Salisbury Steak Meatballs Recipe
- Total Time: 30 minutes
- Yield: 4 Servings 1x
Ingredients
Scale
- 2lbs ground beef
- ¾ cup seasoned breadcrumbs
- ¼ cup brown mustard
- ¼ cup ketchup
- 1 teaspoon powdered beef base
- 1 tablespoon Worcestershire sauce
- ½ teaspoon salt
- ½ teaspoon ground black pepper
- ¼ cup butter
- 1 large onion (sliced)
- 2 ½ cups beef broth
- 1 tablespoon Worcestershire sauce
- 1 tablespoon ketchup
- 2 tablespoons cornstarch mixed with ¼ cup cold beef broth
- 1lb egg noodles
- minced fresh parsley
Instructions
- Prepare the meatballs by combining ground beef, breadcrumbs, mustard, ¼ cup ketchup, beef base, 1 tablespoon Worcestershire sauce, salt, and pepper in a large bowl. Mix well using your hands until the ingredients are well combined.
- Form the mixture into medium-sized meatballs and place onto a plate.
- Melt 2 tablespoons of butter in a large skillet over medium heat.

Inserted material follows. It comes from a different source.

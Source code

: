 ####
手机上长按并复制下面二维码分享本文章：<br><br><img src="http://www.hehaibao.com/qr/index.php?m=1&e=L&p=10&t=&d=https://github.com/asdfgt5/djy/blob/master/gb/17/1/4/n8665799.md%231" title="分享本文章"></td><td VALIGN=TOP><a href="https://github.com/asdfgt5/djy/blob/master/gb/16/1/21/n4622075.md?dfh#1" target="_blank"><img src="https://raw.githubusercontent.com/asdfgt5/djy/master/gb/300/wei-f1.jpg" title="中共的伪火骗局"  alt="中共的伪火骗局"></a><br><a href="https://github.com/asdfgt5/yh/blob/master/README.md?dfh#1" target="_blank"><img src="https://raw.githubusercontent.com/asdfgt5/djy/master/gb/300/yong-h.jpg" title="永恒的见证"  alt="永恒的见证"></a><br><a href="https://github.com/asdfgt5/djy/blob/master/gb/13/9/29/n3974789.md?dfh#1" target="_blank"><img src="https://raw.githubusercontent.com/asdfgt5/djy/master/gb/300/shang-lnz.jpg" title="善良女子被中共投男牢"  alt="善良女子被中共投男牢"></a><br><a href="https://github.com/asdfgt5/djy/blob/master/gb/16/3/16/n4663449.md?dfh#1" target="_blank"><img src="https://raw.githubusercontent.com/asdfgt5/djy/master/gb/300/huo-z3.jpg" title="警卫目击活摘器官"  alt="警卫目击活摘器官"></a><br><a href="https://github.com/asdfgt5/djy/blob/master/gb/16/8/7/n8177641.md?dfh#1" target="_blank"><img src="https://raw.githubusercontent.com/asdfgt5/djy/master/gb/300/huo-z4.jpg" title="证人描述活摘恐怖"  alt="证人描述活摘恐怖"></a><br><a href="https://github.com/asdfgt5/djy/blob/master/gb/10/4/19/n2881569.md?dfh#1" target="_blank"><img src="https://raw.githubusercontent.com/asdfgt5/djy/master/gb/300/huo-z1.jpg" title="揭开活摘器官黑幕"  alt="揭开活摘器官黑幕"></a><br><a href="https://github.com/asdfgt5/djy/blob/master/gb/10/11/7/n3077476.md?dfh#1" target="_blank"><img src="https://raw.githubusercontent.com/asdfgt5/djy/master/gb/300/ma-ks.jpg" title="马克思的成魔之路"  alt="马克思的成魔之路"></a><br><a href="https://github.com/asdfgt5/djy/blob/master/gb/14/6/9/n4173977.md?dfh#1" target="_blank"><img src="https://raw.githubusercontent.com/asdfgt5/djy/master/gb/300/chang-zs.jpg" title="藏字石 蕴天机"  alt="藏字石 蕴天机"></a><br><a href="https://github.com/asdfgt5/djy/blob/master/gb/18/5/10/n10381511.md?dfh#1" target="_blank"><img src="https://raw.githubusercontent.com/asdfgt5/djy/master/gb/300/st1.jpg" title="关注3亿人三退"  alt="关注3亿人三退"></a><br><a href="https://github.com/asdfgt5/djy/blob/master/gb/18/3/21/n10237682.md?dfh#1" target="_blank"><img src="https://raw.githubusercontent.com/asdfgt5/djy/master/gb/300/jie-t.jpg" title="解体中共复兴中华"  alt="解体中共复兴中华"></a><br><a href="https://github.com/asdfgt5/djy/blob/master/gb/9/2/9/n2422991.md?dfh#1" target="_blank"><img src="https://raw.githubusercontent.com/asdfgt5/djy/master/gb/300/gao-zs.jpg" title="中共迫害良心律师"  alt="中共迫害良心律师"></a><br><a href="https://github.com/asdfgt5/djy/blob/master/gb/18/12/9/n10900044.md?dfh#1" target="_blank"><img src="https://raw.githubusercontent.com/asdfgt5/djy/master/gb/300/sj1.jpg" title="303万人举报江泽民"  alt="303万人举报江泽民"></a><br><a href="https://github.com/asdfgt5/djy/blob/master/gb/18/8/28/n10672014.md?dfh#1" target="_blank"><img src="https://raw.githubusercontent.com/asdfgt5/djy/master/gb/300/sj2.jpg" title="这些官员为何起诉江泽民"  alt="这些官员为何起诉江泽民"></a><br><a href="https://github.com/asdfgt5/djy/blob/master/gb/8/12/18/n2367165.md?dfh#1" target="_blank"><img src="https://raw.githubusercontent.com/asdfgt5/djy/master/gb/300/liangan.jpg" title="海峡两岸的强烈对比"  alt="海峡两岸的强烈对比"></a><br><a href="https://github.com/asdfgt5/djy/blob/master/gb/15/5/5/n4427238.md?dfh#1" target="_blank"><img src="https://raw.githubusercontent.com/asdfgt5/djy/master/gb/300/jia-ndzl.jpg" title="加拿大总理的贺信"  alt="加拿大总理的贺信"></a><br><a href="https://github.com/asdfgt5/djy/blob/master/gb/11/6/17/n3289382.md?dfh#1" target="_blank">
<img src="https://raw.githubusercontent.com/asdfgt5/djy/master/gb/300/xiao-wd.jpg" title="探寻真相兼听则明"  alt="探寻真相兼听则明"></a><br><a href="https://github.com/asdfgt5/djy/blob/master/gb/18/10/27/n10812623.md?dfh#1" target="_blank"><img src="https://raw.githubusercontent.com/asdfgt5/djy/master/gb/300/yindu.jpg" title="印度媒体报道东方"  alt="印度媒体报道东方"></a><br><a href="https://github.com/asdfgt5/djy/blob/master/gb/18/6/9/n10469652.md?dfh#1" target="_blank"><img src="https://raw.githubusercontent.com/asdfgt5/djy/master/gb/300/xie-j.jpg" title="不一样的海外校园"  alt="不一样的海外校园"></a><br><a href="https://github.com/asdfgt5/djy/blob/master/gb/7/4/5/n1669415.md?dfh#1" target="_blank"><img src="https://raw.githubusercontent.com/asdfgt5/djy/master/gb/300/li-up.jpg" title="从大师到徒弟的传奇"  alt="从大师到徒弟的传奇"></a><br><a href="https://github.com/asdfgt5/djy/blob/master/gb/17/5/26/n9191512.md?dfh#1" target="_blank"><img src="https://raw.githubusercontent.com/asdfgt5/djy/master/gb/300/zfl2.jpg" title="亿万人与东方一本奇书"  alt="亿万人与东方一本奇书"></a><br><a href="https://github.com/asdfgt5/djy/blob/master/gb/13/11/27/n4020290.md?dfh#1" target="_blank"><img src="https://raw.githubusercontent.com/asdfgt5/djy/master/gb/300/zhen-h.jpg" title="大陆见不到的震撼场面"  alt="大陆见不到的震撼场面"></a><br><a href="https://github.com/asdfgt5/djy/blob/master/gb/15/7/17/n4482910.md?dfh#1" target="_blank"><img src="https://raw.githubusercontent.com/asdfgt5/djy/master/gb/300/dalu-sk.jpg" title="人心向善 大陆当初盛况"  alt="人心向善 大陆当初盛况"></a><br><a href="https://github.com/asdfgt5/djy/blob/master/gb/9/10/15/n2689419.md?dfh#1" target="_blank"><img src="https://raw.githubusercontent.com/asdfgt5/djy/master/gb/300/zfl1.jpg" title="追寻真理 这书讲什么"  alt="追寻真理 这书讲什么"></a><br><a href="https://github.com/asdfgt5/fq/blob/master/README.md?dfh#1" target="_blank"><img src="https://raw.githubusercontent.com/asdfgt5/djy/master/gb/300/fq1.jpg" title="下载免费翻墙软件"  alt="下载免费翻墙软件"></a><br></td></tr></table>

- Add half of the meatballs and move them around the pan gently to brown on all sides. When the meatballs are browned remove them to a clean plate and repeat with the remaining meatballs.
- In the same skillet, add the onions and cook for 3-4 minutes until golden brown and starting to soften. In a small bowl combine 2 tablespoons of cornstarch with a ½ cup of beef broth.
- To the skillet add 2 cups of beef broth, 1 tablespoon Worcestershire sauce, and 1 tablespoon ketchup. Bring the mixture to a boil and stir in the cornstarch mixture.
- Return the meatballs to the pan, reduce heat to low and simmer in the sauce for about 10 minutes or until the meatballs are fully cooked (the internal temperature has reached 160 degrees F.) and the sauce is thick.
- While the meatballs are simmering.
- Cook the egg noodles are according to package directions.
- Drain and mix with remaining 2 tablespoons of butter.
- Serve meatballs and the sauce over egg noodles.
- Garnish with minced fresh parsley.
I failed miserably at the ball part. After trying to cook all of the sides, my balls turned into piles. This was a happy mistake though as this made an amazing meat sauce! I’m not sure if I’ll ever succeed in the ball making process but I’m totally making this one again!